■ **DIRECTIONS**
Word for word, print out all of the data, omitting every image.

■ **GIVEN DATA**
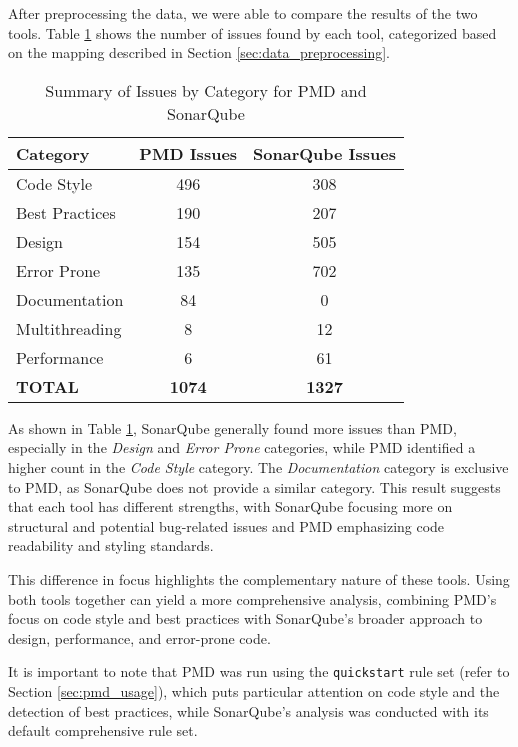 After preprocessing the data, we were able to compare the results of the two tools. Table \ref{tab:sonarqube_pmd_comparison} shows the number of issues found by each tool, categorized based on the mapping described in Section \ref{sec:data_preprocessing}.

\begin{table}[H]
  \centering
  \begin{tabular}{|l|c|c|}
  \hline
  \textbf{Category} & \textbf{PMD Issues} & \textbf{SonarQube Issues} \\
  \hline
  Code Style           & 496 & 308 \\
  Best Practices       & 190 & 207 \\
  Design               & 154 & 505 \\
  Error Prone          & 135 & 702 \\
  Documentation        & 84  & 0 \\
  Multithreading       & 8   & 12 \\
  Performance          & 6   & 61 \\
  \textbf{TOTAL}       & \textbf{1074} & \textbf{1327} \\
  \hline
  \end{tabular}
  \caption{Summary of Issues by Category for PMD and SonarQube}
  \label{tab:sonarqube_pmd_comparison}
\end{table}

\noindent As shown in Table \ref{tab:sonarqube_pmd_comparison}, SonarQube generally found more issues than PMD, especially in the \textit{Design} and \textit{Error Prone} categories, while PMD identified a higher count in the \textit{Code Style} category. The \textit{Documentation} category is exclusive to PMD, as SonarQube does not provide a similar category. This result suggests that each tool has different strengths, with SonarQube focusing more on structural and potential bug-related issues and PMD emphasizing code readability and styling standards.

This difference in focus highlights the complementary nature of these tools. Using both tools together can yield a more comprehensive analysis, combining PMD's focus on code style and best practices with SonarQube's broader approach to design, performance, and error-prone code.

It is important to note that PMD was run using the \texttt{quickstart} rule set (refer to Section \ref{sec:pmd_usage}), which puts particular attention on code style and the detection of best practices, while SonarQube’s analysis was conducted with its default comprehensive rule set. 

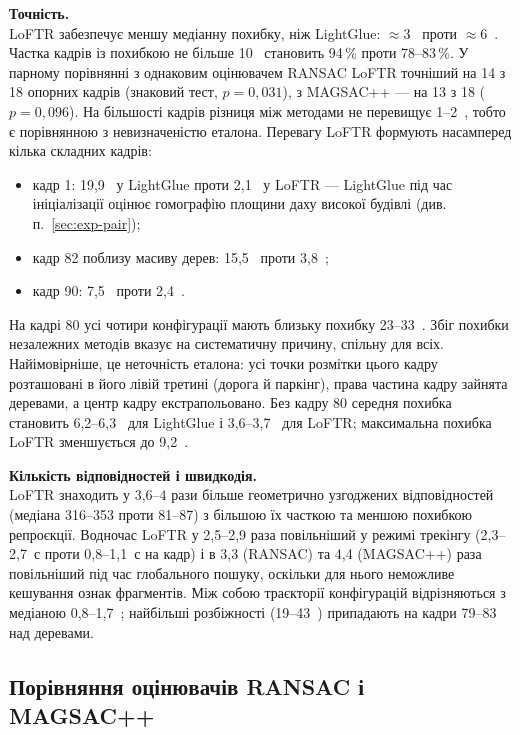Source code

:\documentclass[a4paper, 12pt, titlepage]{article}
\begin{document}
\textbf{Точність.}\\
LoFTR забезпечує меншу медіанну похибку, ніж LightGlue: $\approx 3$~\px{} проти $\approx 6$~\px{}. Частка кадрів із похибкою не більше 10~\px{} становить 94\,\% проти 78--83\,\%. У парному порівнянні з однаковим оцінювачем RANSAC LoFTR точніший на 14 з 18 опорних кадрів (знаковий тест, $p = 0{,}031$), з MAGSAC++ --- на 13 з 18 ($p = 0{,}096$). На більшості кадрів різниця між методами не перевищує 1--2~\px{}, тобто є порівнянною з невизначеністю еталона. Перевагу LoFTR формують насамперед кілька складних кадрів:
\begin{itemize}
    \item кадр 1: 19,9~\px{} у LightGlue проти 2,1~\px{} у LoFTR --- LightGlue під час ініціалізації оцінює гомографію площини даху високої будівлі (див. п.~\ref{sec:exp-pair});
    \item кадр 82 поблизу масиву дерев: 15,5~\px{} проти 3,8~\px{};
    \item кадр 90: 7,5~\px{} проти 2,4~\px{}.
\end{itemize}

На кадрі 80 усі чотири конфігурації мають близьку похибку 23--33~\px{}. Збіг похибки незалежних методів вказує на систематичну причину, спільну для всіх. Найімовірніше, це неточність еталона: усі точки розмітки цього кадру розташовані в його лівій третині (дорога й паркінг), права частина кадру зайнята деревами, а центр кадру екстрапольовано. Без кадру 80 середня похибка становить 6,2--6,3~\px{} для LightGlue і 3,6--3,7~\px{} для LoFTR; максимальна похибка LoFTR зменшується до 9,2~\px{}.

\textbf{Кількість відповідностей і швидкодія.}\\
LoFTR знаходить у 3,6--4 рази більше геометрично узгоджених відповідностей (медіана 316--353 проти 81--87) з більшою їх часткою та меншою похибкою репроєкції. Водночас LoFTR у 2,5--2,9 раза повільніший у режимі трекінгу (2,3--2,7~с проти 0,8--1,1~с на кадр) і в 3,3 (RANSAC) та 4,4 (MAGSAC++) раза повільніший під час глобального пошуку, оскільки для нього неможливе кешування ознак фрагментів. Між собою траєкторії конфігурацій відрізняються з медіаною 0,8--1,7~\px{}; найбільші розбіжності (19--43~\px{}) припадають на кадри 79--83 над деревами.

\subsection{Порівняння оцінювачів RANSAC і MAGSAC++}
\end{document}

■ **TASK RESULT**
 After preprocessing the data, we were able to compare the results of the two tools. Table \ref{tab:sonarqube_pmd_comparison} shows the number of issues found by each tool, categorized based on the mapping described in Section \ref{sec:data_preprocessing}.

\begin{table}[H]
  \centering
  \begin{tabular}{|l|c|c|}
  \hline
  \textbf{Category} & \textbf{PMD Issues} & \textbf{SonarQube Issues} \\
  \hline
  Code Style           & 496 & 308 \\
  Best Practices       & 190 & 207 \\
  Design               & 154 & 505 \\
  Error Prone          & 135 & 702 \\
  Documentation        & 84  & 0 \\
  Multithreading       & 8   & 12 \\
  Performance          & 6   & 61 \\
  \textbf{TOTAL}       & \textbf{1074} & \textbf{1327} \\
  \hline
  \end{tabular}
  \caption{Summary of Issues by Category for PMD and SonarQube}
  \label{tab:sonarqube_pmd_comparison}
\end{table}

\noindent As shown in Table \ref{tab:sonarqube_pmd_comparison}, SonarQube generally found more issues than PMD, especially in the \textit{Design} and \textit{Error Prone} categories, while PMD identified a higher count in the \textit{Code Style} category. The \textit{Documentation} category is exclusive to PMD, as SonarQube does not provide a similar category. This result suggests that each tool has different strengths, with SonarQube focusing more on structural and potential bug-related issues and PMD emphasizing code readability and styling standards.

This difference in focus highlights the complementary nature of these tools. Using both tools together can yield a more comprehensive analysis, combining PMD's focus on code style and best practices with SonarQube's broader approach to design, performance, and error-prone code.

It is important to note that PMD was run using the \texttt{quickstart} rule set (refer to Section \ref{sec:pmd_usage}), which puts particular attention on code style and the detection of best practices, while SonarQube’s analysis was conducted with its default comprehensive rule set. 

Source code

:\documentclass[a4paper, 12pt, titlepage]{article}
\begin{document}
\textbf{Точність.}\\
LoFTR забезпечує меншу медіанну похибку, ніж LightGlue: $\approx 3$~\px{} проти $\approx 6$~\px{}. Частка кадрів із похибкою не більше 10~\px{} становить 94\,\% проти 78--83\,\%. У парному порівнянні з однаковим оцінювачем RANSAC LoFTR точніший на 14 з 18 опорних кадрів (знаковий тест, $p = 0{,}031$), з MAGSAC++ --- на 13 з 18 ($p = 0{,}096$). На більшості кадрів різниця між методами не перевищує 1--2~\px{}, тобто є порівнянною з невизначеністю еталона. Перевагу LoFTR формують насамперед кілька складних кадрів:
\begin{itemize}
    \item кадр 1: 19,9~\px{} у LightGlue проти 2,1~\px{} у LoFTR --- LightGlue під час ініціалізації оцінює гомографію площини даху високої будівлі (див. п.~\ref{sec:exp-pair});
    \item кадр 82 поблизу масиву дерев: 15,5~\px{} проти 3,8~\px{};
    \item кадр 90: 7,5~\px{} проти 2,4~\px{}.
\end{itemize}

На кадрі 80 усі чотири конфігурації мають близьку похибку 23--33~\px{}. Збіг похибки незалежних методів вказує на систематичну причину, спільну для всіх. Найімовірніше, це неточність еталона: усі точки розмітки цього кадру розташовані в його лівій третині (дорога й паркінг), права частина кадру зайнята деревами, а центр кадру екстрапольовано. Без кадру 80 середня похибка становить 6,2--6,3~\px{} для LightGlue і 3,6--3,7~\px{} для LoFTR; максимальна похибка LoFTR зменшується до 9,2~\px{}.

\textbf{Кількість відповідностей і швидкодія.}\\
LoFTR знаходить у 3,6--4 рази більше геометрично узгоджених відповідностей (медіана 316--353 проти 81--87) з більшою їх часткою та меншою похибкою репроєкції. Водночас LoFTR у 2,5--2,9 раза повільніший у режимі трекінгу (2,3--2,7~с проти 0,8--1,1~с на кадр) і в 3,3 (RANSAC) та 4,4 (MAGSAC++) раза повільніший під час глобального пошуку, оскільки для нього неможливе кешування ознак фрагментів. Між собою траєкторії конфігурацій відрізняються з медіаною 0,8--1,7~\px{}; найбільші розбіжності (19--43~\px{}) припадають на кадри 79--83 над деревами.

\subsection{Порівняння оцінювачів RANSAC і MAGSAC++}
\end{document}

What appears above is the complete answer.